Lymfit to Improve the Fitness and Quality of Life in Lymphoma Survivors

Sponsor: McGill University

View on ClinicalTrials.gov

Summary

This randomized control trial seeks to determine whether a tailored and supervised exercise program adopting mobile-health technology will be able to improve fitness and quality of life among lymphoma survivors.

Official title: Lymfit to Improve the Fitness and Quality of Life in Lymphoma Survivors: A Randomized Controlled Trial

Key Details

Gender

All

Age Range

18 Years - 39 Years

Study Type

INTERVENTIONAL

Enrollment

50

Start Date

2022-01-15

Completion Date

2024-12-01

Last Updated

2024-04-05

Healthy Volunteers

No

Interventions

BEHAVIORAL

Lymfit exercise intervention

Participants randomized to this arm will be allocated a pre-registered Inspire II / Charge IV model Fitbit. The kinesiologist of the study will meet with the participants for a baseline fitness assessment. The kinesiologist will examine the baseline physical activity levels, fitness level and sedentary behaviours of the participants, to design a personalized exercise prescription. Within one week after the baseline fitness assessment, the kinesiologist will contact the participants to discuss the exercise prescription. Every two weeks there-after, the kinesiologist will follow up with the participants via videoconferencing to discuss their progress and to modify or advance their exercise prescriptions as needed.

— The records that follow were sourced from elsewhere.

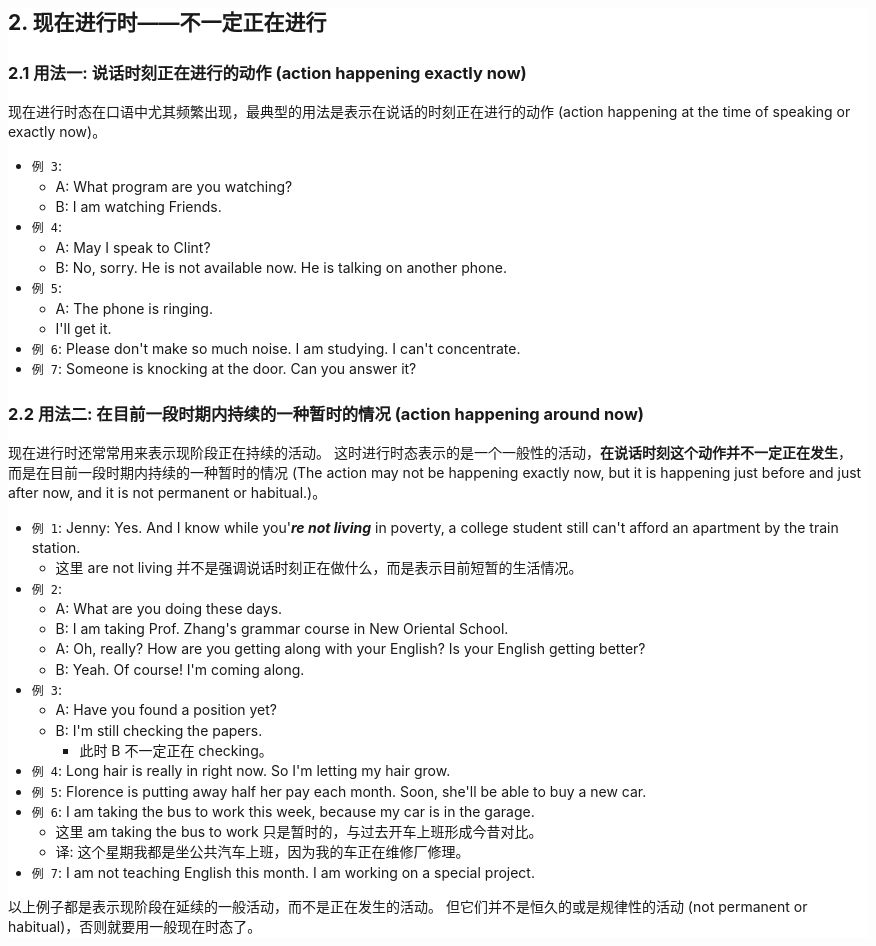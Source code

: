 ## 2. 现在进行时——不一定正在进行

### 2.1 用法一: 说话时刻正在进行的动作 (action happening exactly now)

现在进行时态在口语中尤其频繁出现，最典型的用法是表示在说话的时刻正在进行的动作
(action happening at the time of speaking or exactly now)。

- `例 3`:
  - A: What program are you watching?
  - B: I am watching Friends.
- `例 4`:
  - A: May I speak to Clint?
  - B: No, sorry. He is not available now. He is talking on another phone.
- `例 5`:
  - A: The phone is ringing.
  - I'll get it.
- `例 6`: Please don't make so much noise. I am studying. I can't concentrate.
- `例 7`: Someone is knocking at the door. Can you answer it?

### 2.2 用法二: 在目前一段时期内持续的一种暂时的情况 (action happening around now)

现在进行时还常常用来表示现阶段正在持续的活动。
这时进行时态表示的是一个一般性的活动，**在说话时刻这个动作并不一定正在发生**，
而是在目前一段时期内持续的一种暂时的情况
(The action may not be happening exactly now, but it is happening just before
and just after now, and it is not permanent or habitual.)。

- `例 1`: Jenny: Yes. And I know while you'***re not living*** in poverty, a
  college student still can't afford an apartment by the train station.
  - 这里 are not living 并不是强调说话时刻正在做什么，而是表示目前短暂的生活情况。
- `例 2`:
  - A: What are you doing these days.
  - B: I am taking Prof. Zhang's grammar course in New Oriental School.
  - A: Oh, really? How are you getting along with your English? Is your English
    getting better?
  - B: Yeah. Of course! I'm coming along.
- `例 3`:
  - A: Have you found a position yet?
  - B: I'm still checking the papers.
    - 此时 B 不一定正在 checking。
- `例 4`: Long hair is really in right now. So I'm letting my hair grow.
- `例 5`: Florence is putting away half her pay each month. Soon, she'll be able
  to buy a new car.
- `例 6`: I am taking the bus to work this week, because my car is in the
  garage.
  - 这里 am taking the bus to work 只是暂时的，与过去开车上班形成今昔对比。
  - 译: 这个星期我都是坐公共汽车上班，因为我的车正在维修厂修理。
- `例 7`: I am not teaching English this month. I am working on a special
  project.

以上例子都是表示现阶段在延续的一般活动，而不是正在发生的活动。
但它们并不是恒久的或是规律性的活动 (not permanent or habitual)，否则就要用一般现在时态了。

Participants will be followed-up at 6 months and 12 months.

BEHAVIORAL

Waitlist control

Participants will be contacted by the study kinesiologist for a baseline fitness assessment 3 months after they consent, participants will be given a Fitbit, a personalized exercise prescription and receive bi-weekly follow-ups for 12 weeks.

Locations (1)

Jewish General Hospital

Montreal, Quebec, Canada